··· Records to process ···
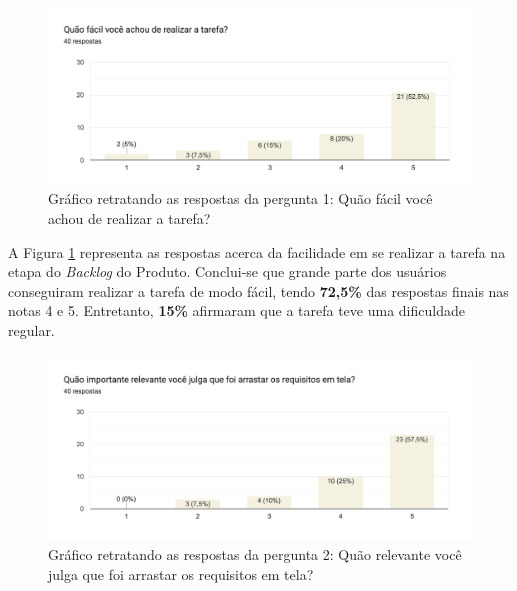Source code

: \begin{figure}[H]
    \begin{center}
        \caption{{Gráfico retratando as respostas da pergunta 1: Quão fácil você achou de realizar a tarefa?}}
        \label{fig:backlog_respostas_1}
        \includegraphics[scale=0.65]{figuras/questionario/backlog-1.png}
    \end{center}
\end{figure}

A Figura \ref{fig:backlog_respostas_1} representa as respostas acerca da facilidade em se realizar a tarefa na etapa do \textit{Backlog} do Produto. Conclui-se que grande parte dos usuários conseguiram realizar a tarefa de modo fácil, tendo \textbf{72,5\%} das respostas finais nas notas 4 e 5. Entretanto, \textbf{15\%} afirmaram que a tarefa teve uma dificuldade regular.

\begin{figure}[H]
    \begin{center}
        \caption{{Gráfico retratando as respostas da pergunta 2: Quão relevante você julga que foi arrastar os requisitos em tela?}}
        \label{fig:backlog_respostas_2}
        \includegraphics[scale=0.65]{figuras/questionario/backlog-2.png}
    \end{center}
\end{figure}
···
··· Records to process ···
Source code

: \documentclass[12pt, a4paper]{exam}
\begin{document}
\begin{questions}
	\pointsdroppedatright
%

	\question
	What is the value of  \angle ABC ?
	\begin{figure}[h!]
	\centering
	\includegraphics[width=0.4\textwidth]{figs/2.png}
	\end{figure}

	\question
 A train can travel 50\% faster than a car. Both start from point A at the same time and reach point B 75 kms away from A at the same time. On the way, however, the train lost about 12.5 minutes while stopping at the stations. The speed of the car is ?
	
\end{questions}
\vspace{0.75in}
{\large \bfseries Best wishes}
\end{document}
···
Goal of the exercise: Looking at each line of the records, count the ones where the word "realizar" appears, and report only the count.

Answer below: 2